Thursday 9 August 2012

Australians in the Battle of Britain. 10 August 1940


Stuart Walch was back in the air at 5.30 a.m. leading Blue Section on a convoy patrol. He circled and circled above the vessels as they headed westward, until Red Section came to relieve Blue. As had happened so often in the past, he saw nothing. It was his 54th operation since joining 238 Squadron as a flight commander on 15 May.

As Ashton Down, Ken Holland had to sit through a lecture on the Browning mechanism. Later that day, a ‘Spitfire and Blenheim collided. Both up in flames. Three dead—horrible show. Bit shaken.’

Ken was not the only one shaken by witnessing a training accident. During their cadet training with the RAAF, Pat Hughes and Des Sheen witnessed the death on 16 April 1936 of 19-year-old Norman Chaplin as he tried to parachute from a plummeting Moth. Pat bluntly recorded the incident: ‘Bloody awful. First death. Boys are taking it pretty badly.’
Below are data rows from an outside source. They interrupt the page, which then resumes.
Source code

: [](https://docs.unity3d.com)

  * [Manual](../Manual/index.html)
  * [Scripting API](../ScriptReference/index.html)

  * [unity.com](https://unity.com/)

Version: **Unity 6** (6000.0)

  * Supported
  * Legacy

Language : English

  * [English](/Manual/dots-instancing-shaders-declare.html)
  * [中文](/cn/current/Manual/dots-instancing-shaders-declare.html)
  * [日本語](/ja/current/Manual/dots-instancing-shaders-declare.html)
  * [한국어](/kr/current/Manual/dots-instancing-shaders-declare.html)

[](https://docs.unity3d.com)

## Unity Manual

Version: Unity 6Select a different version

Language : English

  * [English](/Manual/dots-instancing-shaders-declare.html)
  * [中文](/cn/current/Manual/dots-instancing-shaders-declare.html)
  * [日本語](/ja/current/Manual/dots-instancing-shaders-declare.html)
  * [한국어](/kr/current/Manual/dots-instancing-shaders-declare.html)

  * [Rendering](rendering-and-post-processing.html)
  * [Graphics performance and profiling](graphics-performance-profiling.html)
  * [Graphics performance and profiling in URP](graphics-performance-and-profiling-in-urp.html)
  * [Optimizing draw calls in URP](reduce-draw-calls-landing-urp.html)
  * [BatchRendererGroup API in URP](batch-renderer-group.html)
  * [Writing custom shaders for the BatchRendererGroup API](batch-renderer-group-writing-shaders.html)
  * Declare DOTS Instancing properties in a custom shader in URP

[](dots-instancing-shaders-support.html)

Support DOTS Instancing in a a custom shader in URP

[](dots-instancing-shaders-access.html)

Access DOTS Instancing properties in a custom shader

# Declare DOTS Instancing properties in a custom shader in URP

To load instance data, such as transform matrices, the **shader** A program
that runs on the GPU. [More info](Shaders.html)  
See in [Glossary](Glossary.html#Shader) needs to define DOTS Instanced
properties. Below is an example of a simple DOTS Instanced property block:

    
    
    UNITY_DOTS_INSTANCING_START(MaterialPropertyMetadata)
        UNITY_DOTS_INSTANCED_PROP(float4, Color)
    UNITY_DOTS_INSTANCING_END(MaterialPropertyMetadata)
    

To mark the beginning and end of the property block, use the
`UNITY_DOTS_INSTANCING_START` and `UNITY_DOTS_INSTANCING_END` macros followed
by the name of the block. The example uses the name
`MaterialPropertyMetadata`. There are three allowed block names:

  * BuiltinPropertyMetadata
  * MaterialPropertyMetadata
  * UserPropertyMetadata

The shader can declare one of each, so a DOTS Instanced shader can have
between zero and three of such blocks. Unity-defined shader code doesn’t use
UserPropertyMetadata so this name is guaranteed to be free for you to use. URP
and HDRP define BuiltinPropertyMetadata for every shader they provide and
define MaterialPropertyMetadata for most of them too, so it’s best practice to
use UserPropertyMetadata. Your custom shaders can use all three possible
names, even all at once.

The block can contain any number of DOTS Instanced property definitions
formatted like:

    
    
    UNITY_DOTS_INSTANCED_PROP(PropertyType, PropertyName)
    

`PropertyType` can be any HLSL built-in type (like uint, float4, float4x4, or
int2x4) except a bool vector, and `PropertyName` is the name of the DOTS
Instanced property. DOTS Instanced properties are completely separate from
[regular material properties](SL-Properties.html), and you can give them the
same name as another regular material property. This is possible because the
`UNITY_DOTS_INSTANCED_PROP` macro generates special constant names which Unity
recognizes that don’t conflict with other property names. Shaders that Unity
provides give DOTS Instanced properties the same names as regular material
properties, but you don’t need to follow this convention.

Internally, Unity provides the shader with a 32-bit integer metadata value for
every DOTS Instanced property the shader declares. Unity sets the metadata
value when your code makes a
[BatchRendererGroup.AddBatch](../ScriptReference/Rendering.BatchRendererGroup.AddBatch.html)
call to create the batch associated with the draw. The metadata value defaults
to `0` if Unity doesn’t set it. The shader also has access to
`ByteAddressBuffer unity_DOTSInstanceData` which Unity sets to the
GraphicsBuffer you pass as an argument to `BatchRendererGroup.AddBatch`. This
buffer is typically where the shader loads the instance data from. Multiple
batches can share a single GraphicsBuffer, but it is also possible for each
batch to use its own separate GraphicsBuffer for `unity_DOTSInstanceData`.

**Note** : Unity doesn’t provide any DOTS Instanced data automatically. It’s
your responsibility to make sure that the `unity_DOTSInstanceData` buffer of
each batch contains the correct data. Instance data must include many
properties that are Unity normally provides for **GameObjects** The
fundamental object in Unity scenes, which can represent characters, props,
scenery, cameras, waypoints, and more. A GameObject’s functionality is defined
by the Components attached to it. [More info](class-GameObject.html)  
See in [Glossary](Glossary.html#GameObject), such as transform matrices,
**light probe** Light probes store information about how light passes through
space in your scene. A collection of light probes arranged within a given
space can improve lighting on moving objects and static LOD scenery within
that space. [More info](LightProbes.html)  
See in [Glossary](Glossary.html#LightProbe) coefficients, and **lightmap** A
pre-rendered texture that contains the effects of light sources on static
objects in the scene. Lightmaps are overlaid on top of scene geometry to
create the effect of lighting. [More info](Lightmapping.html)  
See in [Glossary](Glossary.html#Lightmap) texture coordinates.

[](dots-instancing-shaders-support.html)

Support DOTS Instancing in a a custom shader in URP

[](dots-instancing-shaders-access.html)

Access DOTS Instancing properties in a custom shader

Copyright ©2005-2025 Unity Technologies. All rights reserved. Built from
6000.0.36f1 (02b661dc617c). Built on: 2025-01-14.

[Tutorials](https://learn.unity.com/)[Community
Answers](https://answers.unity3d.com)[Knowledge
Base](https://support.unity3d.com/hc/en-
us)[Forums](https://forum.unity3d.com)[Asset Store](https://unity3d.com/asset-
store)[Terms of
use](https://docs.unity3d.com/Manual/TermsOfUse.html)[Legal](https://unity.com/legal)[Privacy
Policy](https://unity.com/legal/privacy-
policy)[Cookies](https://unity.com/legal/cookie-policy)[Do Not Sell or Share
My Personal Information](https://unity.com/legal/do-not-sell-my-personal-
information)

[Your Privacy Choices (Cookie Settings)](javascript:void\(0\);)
During his Oxford University Air Squadron summer camp at Lympne, Peter Moore watched two aircraft crash and disintegrate on 21 July 1939. Pilot Officer David Lewis RAFVR had been carrying out a short solo map-reading flight when a Gypsy Moth from the Kent Flying School struck his Hind. Both aircraft appeared to disintegrate and crash, killing Lewis, Keith Kendle Brown, the club’s chief flying instructor, and his pupil, Alan Pragnell. George Nelson-Edwards spoke for all when he recorded that ‘for one evening death was near us all, perhaps a timely reminder that the younger generation was not at liberty to fly planes indiscriminately around the sky without a single thought for anyone or anything.’

Peter experienced his own near miss on 9 November 1939. During a training session at 10 Flying Training School, Tern Hill, a Hind coming into land hit a down-draft over a hedge and dropped suddenly. The pilot made a steep side slip to the left. Peter, who had made a successful landing in an Anson, had taxied into a downwind position about 30 yards from the airfield’s perimeter fence so he could take-off again. He realised the Hind was going to collide with his Anson. He opened the throttles to move forward slightly. But he was not fast enough. The Hind collided head-on with Peter’s aircraft. It was a mess. In addition to enough damage to write-off the Anson, the Hart’s port wing crumpled the Anson’s nose into the cockpit, where Peter was sitting in the left-hand seat. He was lucky to survive.
Peter Moore’s crumpled Anson.
Training accidents were a fact of life and, no matter how rattling, had to be accepted and got past. A young man could not think of his own mortality if he wanted to be a successful fighter pilot.